WHAT YOU WILL DO: Find the lines in the records below that contain "maps", and report each of them.

● ● ● ● ●

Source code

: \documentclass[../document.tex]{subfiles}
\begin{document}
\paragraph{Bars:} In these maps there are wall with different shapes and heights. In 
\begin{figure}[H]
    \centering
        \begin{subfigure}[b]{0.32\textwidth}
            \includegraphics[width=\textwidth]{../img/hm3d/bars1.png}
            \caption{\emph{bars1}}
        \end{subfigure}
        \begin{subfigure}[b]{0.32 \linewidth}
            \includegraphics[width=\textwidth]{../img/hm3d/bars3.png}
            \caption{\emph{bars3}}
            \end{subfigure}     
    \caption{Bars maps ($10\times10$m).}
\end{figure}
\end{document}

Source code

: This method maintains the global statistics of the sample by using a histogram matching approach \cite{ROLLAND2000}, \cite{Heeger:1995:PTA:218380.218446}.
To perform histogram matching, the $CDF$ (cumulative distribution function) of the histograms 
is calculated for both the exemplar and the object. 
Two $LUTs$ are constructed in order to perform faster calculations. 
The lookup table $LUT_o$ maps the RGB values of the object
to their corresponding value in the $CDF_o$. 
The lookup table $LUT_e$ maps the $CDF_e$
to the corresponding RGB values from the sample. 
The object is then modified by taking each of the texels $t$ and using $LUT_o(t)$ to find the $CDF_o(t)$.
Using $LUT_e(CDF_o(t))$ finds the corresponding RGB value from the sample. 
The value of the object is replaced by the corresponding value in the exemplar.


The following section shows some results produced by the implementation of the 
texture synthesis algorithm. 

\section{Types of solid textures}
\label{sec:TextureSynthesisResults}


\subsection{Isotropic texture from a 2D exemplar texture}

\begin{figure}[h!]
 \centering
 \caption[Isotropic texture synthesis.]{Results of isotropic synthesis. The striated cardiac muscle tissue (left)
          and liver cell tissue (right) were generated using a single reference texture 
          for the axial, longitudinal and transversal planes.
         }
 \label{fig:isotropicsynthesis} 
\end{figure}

● ● ● ● ●

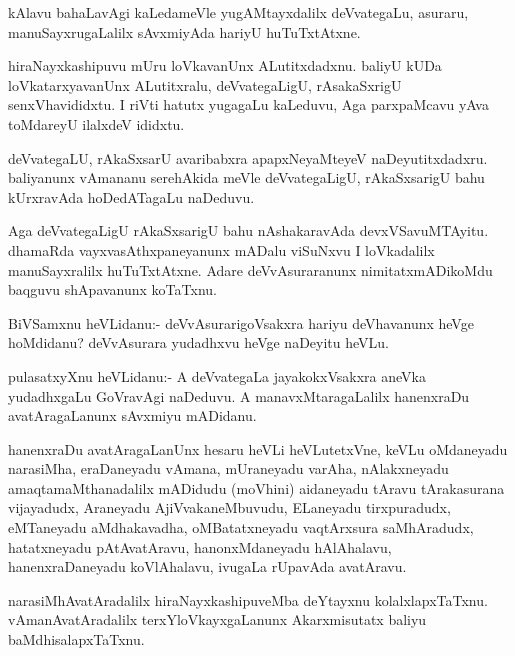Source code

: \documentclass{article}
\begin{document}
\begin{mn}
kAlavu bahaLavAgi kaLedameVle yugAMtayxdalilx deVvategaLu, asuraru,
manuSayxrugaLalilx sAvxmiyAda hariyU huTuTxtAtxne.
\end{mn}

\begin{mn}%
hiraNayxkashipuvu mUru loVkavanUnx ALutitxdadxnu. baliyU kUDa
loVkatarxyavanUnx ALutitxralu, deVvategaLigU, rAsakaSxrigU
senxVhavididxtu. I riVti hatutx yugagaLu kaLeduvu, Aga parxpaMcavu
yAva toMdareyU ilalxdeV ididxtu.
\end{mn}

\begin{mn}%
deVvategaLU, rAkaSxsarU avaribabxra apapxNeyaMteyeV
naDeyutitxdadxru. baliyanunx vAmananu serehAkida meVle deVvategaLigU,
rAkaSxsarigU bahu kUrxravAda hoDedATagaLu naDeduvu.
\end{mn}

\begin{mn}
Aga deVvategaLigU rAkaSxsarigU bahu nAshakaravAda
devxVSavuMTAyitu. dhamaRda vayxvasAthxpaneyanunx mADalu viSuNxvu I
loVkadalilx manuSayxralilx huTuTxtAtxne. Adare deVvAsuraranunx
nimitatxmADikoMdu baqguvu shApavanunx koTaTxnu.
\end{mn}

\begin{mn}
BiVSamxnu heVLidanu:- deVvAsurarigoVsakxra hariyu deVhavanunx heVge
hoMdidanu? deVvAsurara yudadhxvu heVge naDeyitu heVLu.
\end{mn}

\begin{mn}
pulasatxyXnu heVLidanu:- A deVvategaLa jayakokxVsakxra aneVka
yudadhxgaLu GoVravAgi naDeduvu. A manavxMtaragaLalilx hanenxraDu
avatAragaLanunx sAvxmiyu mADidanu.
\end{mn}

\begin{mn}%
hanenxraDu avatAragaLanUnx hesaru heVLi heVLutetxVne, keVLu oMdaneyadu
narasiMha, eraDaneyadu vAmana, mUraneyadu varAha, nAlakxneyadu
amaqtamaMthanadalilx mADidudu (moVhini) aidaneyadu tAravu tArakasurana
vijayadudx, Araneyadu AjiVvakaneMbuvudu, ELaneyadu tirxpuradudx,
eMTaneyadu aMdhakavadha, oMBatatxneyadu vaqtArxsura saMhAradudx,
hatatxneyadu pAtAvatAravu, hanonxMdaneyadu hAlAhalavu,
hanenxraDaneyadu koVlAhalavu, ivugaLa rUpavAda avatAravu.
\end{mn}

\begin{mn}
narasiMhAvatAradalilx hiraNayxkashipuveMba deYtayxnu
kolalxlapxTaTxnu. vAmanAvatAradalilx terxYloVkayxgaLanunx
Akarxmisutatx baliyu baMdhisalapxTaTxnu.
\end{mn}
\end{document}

● ● ● ● ●

EXERCISE ANSWER:
\paragraph{Bars:} In these maps there are wall with different shapes and heights. In 
    \caption{Bars maps ($10\times10$m).}
The lookup table $LUT_o$ maps the RGB values of the object
The lookup table $LUT_e$ maps the $CDF_e$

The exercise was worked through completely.